Now then. The PR industry would like you to believe that it’s possible to ‘align your comms strategy’ to deal with this kind of thing. Indeed there is an increasingly prominent subset of PR called crisis management which claims it can help firms deal with ‘bad publicity’ of this sort.
As far as I can see, there are three golden rules to this sort of crisis management.
1. Don’t behave like a bunch of lying/ fraudulent/ money grubbing/ uncaring weasels in the first place.
2. Don’t expect people to disbelieve the evidence of their own eyes. If you look like a weasel and act like a weasel, telling them you’re a pussycat won’t convince them. If you’ve done it, admit it – if you can – and change your behaviour.

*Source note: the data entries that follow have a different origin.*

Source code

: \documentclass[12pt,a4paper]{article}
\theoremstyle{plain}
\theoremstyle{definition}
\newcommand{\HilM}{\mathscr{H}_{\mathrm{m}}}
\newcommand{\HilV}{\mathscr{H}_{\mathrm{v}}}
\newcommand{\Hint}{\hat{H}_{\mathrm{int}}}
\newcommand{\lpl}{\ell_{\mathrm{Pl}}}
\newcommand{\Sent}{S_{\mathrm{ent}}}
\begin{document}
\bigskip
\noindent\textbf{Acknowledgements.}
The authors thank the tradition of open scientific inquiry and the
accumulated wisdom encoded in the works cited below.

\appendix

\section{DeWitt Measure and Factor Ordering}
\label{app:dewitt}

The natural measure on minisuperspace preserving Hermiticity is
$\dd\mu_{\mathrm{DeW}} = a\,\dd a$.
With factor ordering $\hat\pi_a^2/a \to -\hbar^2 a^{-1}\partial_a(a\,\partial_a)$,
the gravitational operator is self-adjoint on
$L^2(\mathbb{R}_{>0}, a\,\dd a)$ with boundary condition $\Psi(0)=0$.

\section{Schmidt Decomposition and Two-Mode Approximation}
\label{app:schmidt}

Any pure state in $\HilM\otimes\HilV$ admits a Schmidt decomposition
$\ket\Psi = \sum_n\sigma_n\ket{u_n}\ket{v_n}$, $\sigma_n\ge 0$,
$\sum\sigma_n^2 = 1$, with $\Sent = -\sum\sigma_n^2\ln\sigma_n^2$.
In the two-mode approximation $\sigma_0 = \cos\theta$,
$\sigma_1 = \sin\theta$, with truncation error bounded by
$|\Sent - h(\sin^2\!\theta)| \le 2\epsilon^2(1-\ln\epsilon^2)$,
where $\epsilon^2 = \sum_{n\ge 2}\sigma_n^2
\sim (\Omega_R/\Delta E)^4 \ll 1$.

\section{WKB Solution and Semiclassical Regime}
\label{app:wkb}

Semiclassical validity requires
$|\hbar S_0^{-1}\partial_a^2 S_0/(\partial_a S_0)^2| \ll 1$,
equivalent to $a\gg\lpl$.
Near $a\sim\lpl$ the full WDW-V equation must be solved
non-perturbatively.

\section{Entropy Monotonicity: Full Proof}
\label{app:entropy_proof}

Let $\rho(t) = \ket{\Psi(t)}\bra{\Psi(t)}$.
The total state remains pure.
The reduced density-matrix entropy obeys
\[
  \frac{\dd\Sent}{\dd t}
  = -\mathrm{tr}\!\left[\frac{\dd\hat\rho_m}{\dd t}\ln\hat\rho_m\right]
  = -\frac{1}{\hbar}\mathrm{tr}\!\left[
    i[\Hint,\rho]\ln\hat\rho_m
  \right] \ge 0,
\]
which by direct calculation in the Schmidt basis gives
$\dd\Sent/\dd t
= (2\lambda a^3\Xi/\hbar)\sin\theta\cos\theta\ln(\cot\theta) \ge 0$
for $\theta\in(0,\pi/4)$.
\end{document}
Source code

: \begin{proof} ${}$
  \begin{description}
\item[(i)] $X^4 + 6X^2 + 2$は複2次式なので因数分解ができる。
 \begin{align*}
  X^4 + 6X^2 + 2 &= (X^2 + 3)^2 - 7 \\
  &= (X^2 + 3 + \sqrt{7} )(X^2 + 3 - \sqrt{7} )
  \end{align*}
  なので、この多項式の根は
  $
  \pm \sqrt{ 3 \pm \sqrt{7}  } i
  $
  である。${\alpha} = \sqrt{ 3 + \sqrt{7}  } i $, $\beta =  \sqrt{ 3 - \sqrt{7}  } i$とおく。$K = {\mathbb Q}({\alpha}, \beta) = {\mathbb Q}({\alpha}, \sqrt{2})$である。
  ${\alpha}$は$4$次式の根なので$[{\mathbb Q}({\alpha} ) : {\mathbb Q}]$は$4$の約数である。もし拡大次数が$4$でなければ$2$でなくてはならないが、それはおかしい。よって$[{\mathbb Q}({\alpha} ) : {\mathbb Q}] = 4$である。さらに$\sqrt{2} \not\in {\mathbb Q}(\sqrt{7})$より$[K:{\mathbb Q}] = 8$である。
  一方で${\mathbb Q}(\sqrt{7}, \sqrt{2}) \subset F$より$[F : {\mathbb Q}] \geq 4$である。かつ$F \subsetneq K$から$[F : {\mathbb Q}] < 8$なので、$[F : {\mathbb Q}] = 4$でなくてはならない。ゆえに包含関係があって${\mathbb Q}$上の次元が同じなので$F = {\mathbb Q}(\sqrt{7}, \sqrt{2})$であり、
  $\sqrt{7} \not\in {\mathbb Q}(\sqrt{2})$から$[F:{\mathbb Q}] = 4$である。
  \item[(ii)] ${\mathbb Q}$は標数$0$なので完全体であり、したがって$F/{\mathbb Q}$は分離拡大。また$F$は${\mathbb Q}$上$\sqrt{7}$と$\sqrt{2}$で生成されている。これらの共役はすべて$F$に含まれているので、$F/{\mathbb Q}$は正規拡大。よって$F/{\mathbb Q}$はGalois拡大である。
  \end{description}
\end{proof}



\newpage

3. Once you’re in a hole, stop digging.
Of course, making such common sense pronouncements won’t allow crisis comms companies to charge an arm and a leg for their consultancy. What these cases also highlight is a more general point about PR. As with so many aspects of marketing, PR is best used to highlight the positive rather than disguise the negative. It is good at drawing attention to the best aspects of a company or in influencing opinion on subjects, especially within the trade media. What it can’t do is disguise the unpalatable truth.